Movie Review: Gravity

I came a bit late to the party on this one, but finally saw it in 3D (not in IMAX, unfortunately) a couple of days ago.

Sandra Bullock, George Clooney, Ed Harris
Director: Alfonso Cuaron (Harry Potter & The Prisoner of Azkaban, Children of Men)
Rating: M

Fans of the Harry Potter film adaptations will likely be familiar with (and grateful for) the talents of Alfonso Cuaron. The visionary Mexican director was responsible for bringing the third chapter of that saga, Prisoner of Azkaban, to the big screen back in 2004. Many film critics are of the opinion that Azkaban is the best in the series (personally, I think only Deathly Hallows Part II trumps it) and it isn’t hard to see why when you watch the film. Since that notable achievement, however, Cuaron has been rather quiet on the feature front, with only his highly praised 2006 effort Children of Men coming out since then. Until now, of course. Now we have Gravity, a visual experience with typically ambitious Cuaron touches (I love that we can say that now). It’s very, very good.
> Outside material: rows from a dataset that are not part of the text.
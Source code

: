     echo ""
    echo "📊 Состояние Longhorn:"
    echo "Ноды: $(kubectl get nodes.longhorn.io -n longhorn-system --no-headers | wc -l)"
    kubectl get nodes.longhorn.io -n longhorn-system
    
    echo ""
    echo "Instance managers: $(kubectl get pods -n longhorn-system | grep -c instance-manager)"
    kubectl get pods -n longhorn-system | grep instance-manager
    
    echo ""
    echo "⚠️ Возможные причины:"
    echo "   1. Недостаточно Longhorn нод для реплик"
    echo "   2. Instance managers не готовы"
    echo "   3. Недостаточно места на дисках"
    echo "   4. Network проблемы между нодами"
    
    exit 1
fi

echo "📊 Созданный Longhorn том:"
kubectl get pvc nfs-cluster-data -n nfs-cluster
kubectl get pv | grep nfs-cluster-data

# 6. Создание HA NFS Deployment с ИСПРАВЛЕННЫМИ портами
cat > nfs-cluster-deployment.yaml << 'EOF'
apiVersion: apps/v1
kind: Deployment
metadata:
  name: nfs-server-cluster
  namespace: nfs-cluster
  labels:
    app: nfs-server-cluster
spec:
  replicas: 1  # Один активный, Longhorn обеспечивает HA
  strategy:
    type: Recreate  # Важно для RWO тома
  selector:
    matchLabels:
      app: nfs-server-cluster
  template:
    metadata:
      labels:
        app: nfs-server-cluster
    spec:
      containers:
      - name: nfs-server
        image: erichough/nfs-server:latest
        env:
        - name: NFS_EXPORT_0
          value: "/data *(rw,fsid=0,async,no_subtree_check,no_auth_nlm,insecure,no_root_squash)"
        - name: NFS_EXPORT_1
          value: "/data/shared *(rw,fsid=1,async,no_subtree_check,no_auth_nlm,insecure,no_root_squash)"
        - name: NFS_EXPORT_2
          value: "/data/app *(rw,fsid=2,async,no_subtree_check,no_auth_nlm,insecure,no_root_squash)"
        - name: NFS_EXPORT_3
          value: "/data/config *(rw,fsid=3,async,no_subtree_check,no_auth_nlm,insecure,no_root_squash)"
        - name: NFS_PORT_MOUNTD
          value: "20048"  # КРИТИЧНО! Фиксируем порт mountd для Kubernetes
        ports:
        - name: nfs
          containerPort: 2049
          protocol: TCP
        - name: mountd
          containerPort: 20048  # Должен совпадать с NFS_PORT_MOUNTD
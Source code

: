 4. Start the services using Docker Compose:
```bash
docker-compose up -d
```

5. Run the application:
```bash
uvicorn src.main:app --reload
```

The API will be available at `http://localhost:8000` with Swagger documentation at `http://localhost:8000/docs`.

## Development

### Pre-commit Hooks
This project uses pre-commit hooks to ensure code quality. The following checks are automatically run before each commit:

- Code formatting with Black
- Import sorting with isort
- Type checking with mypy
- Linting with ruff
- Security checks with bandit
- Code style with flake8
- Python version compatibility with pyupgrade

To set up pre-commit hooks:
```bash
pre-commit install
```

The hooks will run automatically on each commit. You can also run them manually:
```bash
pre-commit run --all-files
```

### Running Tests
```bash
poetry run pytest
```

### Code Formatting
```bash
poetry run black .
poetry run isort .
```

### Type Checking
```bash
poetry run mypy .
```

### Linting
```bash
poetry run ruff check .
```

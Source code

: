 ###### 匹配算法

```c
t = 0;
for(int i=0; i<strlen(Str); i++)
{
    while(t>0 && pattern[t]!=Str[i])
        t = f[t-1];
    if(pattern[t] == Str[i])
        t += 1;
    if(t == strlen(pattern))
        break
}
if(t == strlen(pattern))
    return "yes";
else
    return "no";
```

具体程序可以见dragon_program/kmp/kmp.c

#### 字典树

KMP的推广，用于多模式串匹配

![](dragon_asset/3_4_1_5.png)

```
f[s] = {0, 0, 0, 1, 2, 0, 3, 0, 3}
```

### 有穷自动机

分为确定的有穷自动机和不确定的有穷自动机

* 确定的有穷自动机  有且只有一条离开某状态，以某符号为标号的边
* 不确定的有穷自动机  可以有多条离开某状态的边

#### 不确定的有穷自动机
Gravity tells the story of Ryan Stone (Sandra Bullock), a hospital technician with minimal astronautical experience who we find in the middle of fixing… something presumably only she can fix, assisted by an ageing spacewalker on his last mission, played with usual charm by George Clooney. Immediately it is obvious from watching the opening in 3D (something that is, as shocking as it sounds, pretty much essential in this case) that this film is visually something special. The special effects in this film are nothing short of a new benchmark for realism and the third dimension actually enhances this rather than taking away from it. The most banal of actions are rendered both fascinating and beautiful by these effects as well as by Cuaron‘s love of inventive camera shots. Cinematographer Emmanuel Lubezki‘s work here is stunning. And then there is the moment that drives the plot – a storm of rogue debris that cuts the pair’s shuttle to shreds and strands them with very limited oxygen. That moment – I mean, wow.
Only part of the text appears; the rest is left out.